(Stored data)
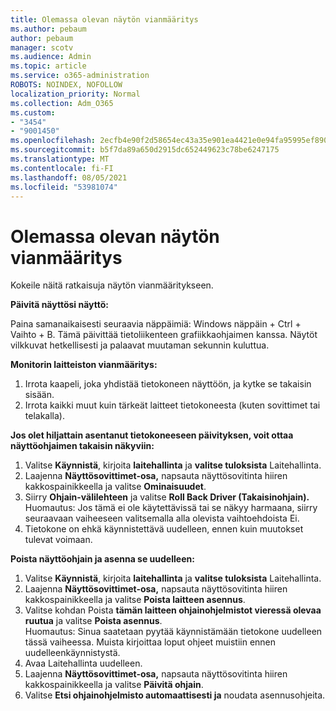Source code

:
 ```yaml
---
title: Olemassa olevan näytön vianmääritys
ms.author: pebaum
author: pebaum
manager: scotv
ms.audience: Admin
ms.topic: article
ms.service: o365-administration
ROBOTS: NOINDEX, NOFOLLOW
localization_priority: Normal
ms.collection: Adm_O365
ms.custom:
- "3454"
- "9001450"
ms.openlocfilehash: 2ecfb4e90f2d58654ec43a35e901ea4421e0e94fa95995ef890abc8af2d99ec7
ms.sourcegitcommit: b5f7da89a650d2915dc652449623c78be6247175
ms.translationtype: MT
ms.contentlocale: fi-FI
ms.lasthandoff: 08/05/2021
ms.locfileid: "53981074"
---
```

# <a name="troubleshoot-an-existing-monitor"></a>Olemassa olevan näytön vianmääritys

Kokeile näitä ratkaisuja näytön vianmääritykseen. 

**Päivitä näyttösi näyttö:**

Paina samanaikaisesti seuraavia näppäimiä: Windows näppäin + Ctrl + Vaihto + B. Tämä päivittää tietoliikenteen grafiikkaohjaimen kanssa. Näytöt vilkkuvat hetkellisesti ja palaavat muutaman sekunnin kuluttua.

**Monitorin laitteiston vianmääritys:**

1. Irrota kaapeli, joka yhdistää tietokoneen näyttöön, ja kytke se takaisin sisään.
2. Irrota kaikki muut kuin tärkeät laitteet tietokoneesta (kuten sovittimet tai telakalla).

**Jos olet hiljattain asentanut tietokoneeseen päivityksen, voit ottaa näyttöohjaimen takaisin näkyviin:**

1. Valitse **Käynnistä**, kirjoita **laitehallinta** ja **valitse tuloksista** Laitehallinta.
2. Laajenna **Näyttösovittimet-osa,** napsauta näyttösovitinta hiiren kakkospainikkeella ja valitse **Ominaisuudet**.
3. Siirry **Ohjain-välilehteen** ja valitse **Roll Back Driver (Takaisinohjain).** <br>
Huomautus: Jos tämä ei ole käytettävissä tai se  näkyy harmaana, siirry seuraavaan vaiheeseen valitsemalla alla olevista vaihtoehdoista Ei.
4. Tietokone on ehkä käynnistettävä uudelleen, ennen kuin muutokset tulevat voimaan.

**Poista näyttöohjain ja asenna se uudelleen:**

1. Valitse **Käynnistä**, kirjoita **laitehallinta** ja **valitse tuloksista** Laitehallinta.
2. Laajenna **Näyttösovittimet-osa,** napsauta näyttösovitinta hiiren kakkospainikkeella ja valitse **Poista laitteen asennus**. 
3. Valitse kohdan Poista **tämän laitteen ohjainohjelmistot vieressä olevaa ruutua** ja valitse **Poista asennus**.<br>
Huomautus: Sinua saatetaan pyytää käynnistämään tietokone uudelleen tässä vaiheessa. Muista kirjoittaa loput ohjeet muistiin ennen uudelleenkäynnistystä.
4. Avaa Laitehallinta uudelleen.
5. Laajenna **Näyttösovittimet-osa,** napsauta näyttösovitinta hiiren kakkospainikkeella ja valitse **Päivitä ohjain**.
6. Valitse **Etsi ohjainohjelmisto automaattisesti ja** noudata asennusohjeita.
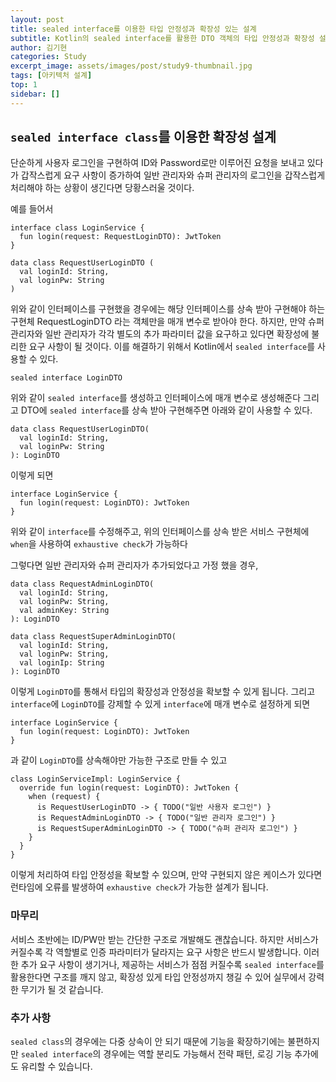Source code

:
 ```yaml
---
layout: post
title: sealed interface를 이용한 타입 안정성과 확장성 있는 설계
subtitle: Kotlin의 sealed interface를 활용한 DTO 객체의 타입 안정성과 확장성 설계
author: 김기현
categories: Study
excerpt_image: assets/images/post/study9-thumbnail.jpg
tags: [아키텍처 설계]
top: 1
sidebar: []
---
```


## ```sealed interface class```를 이용한 확장성 설계
단순하게 사용자 로그인을 구현하여 ID와 Password로만 이루어진 요청을 보내고 있다가 갑작스럽게 요구 사항이 증가하여
일반 관리자와 슈퍼 관리자의 로그인을 갑작스럽게 처리해야 하는 상황이 생긴다면 당황스러울 것이다. 

예를 들어서

```
interface class LoginService {
  fun login(request: RequestLoginDTO): JwtToken
}
```
```
data class RequestUserLoginDTO (
  val loginId: String,
  val loginPw: String
)
```
위와 같이 인터페이스를 구현했을 경우에는 해당 인터페이스를 상속 받아 구현해야 하는 구현체 RequestLoginDTO 라는 객체만을
매개 변수로 받아야 한다. 하지만, 만약 슈퍼 관리자와 일반 관리자가 각각 별도의 추가 파라미터 값을 요구하고 있다면 확장성에 
불리한 요구 사항이 될 것이다. 이를 해결하기 위해서 Kotlin에서 ```sealed interface```를 사용할 수 있다. 

```
sealed interface LoginDTO 
```
위와 같이 ```sealed interface```를 생성하고 인터페이스에 매개 변수로 생성해준다
그리고 DTO에 ```sealed interface```를 상속 받아 구현해주면 아래와 같이 사용할 수 있다.
```
data class RequestUserLoginDTO(
  val loginId: String,
  val loginPw: String
): LoginDTO
```
이렇게 되면 
```
interface LoginService {
  fun login(request: LoginDTO): JwtToken
} 
```
위와 같이 ```interface```를 수정해주고, 위의 인터페이스를 상속 받은 서비스 구현체에 ```when```을 사용하여 ```exhaustive check```가 가능하다

그렇다면 일반 관리자와 슈퍼 관리자가 추가되었다고 가정 했을 경우,

```
data class RequestAdminLoginDTO(
  val loginId: String,
  val loginPw: String,
  val adminKey: String
): LoginDTO
```
```
data class RequestSuperAdminLoginDTO(
  val loginId: String,
  val loginPw: String,
  val loginIp: String
): LoginDTO
```
이렇게 ```LoginDTO```를 통해서 타입의 확장성과 안정성을 확보할 수 있게 됩니다.
그리고 ```interface```에 ```LoginDTO```를 강제할 수 있게 ```interface```에 매개 변수로 
설정하게 되면 
```
interface LoginService {
  fun login(request: LoginDTO): JwtToken
}
```
과 같이 ```LoginDTO```를 상속해야만 가능한 구조로 만들 수 있고

```
class LoginServiceImpl: LoginService {
  override fun login(request: LoginDTO): JwtToken {
    when (request) {
      is RequestUserLoginDTO -> { TODO("일반 사용자 로그인") }
      is RequestAdminLoginDTO -> { TODO("일반 관리자 로그인") }
      is RequestSuperAdminLoginDTO -> { TODO("슈퍼 관리자 로그인") }
    }
  }
}
```
이렇게 처리하여 타입 안정성을 확보할 수 있으며, 만약 구현되지 않은 케이스가 있다면 
런타임에 오류를 발생하여 ```exhaustive check```가 가능한 설계가 됩니다.

### 마무리

서비스 초반에는 ID/PW만 받는 간단한 구조로 개발해도 괜찮습니다.
하지만 서비스가 커질수록 각 역할별로 인증 파라미터가 달라지는 요구 사항은 반드시 발생합니다.
이러한 추가 요구 사항이 생기거나, 제공하는 서비스가 점점 커질수록 ```sealed interface```를 활용한다면
구조를 깨지 않고, 확장성 있게 타입 안정성까지 챙길 수 있어 실무에서 강력한 무기가 될 것 같습니다.


### 추가 사항
```sealed class```의 경우에는 다중 상속이 안 되기 때문에 기능을 확장하기에는 불편하지만
```sealed interface```의 경우에는 역할 분리도 가능해서 전략 패턴, 로깅 기능 추가에도 유리할 수 있습니다.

— WHAT TO DO —
What is needed is every line of the records that contains the word "laitteen".

— RESULT FOR THIS TASK —
2. Laajenna **Näyttösovittimet-osa,** napsauta näyttösovitinta hiiren kakkospainikkeella ja valitse **Poista laitteen asennus**. 
3. Valitse kohdan Poista **tämän laitteen ohjainohjelmistot vieressä olevaa ruutua** ja valitse **Poista asennus**.<br>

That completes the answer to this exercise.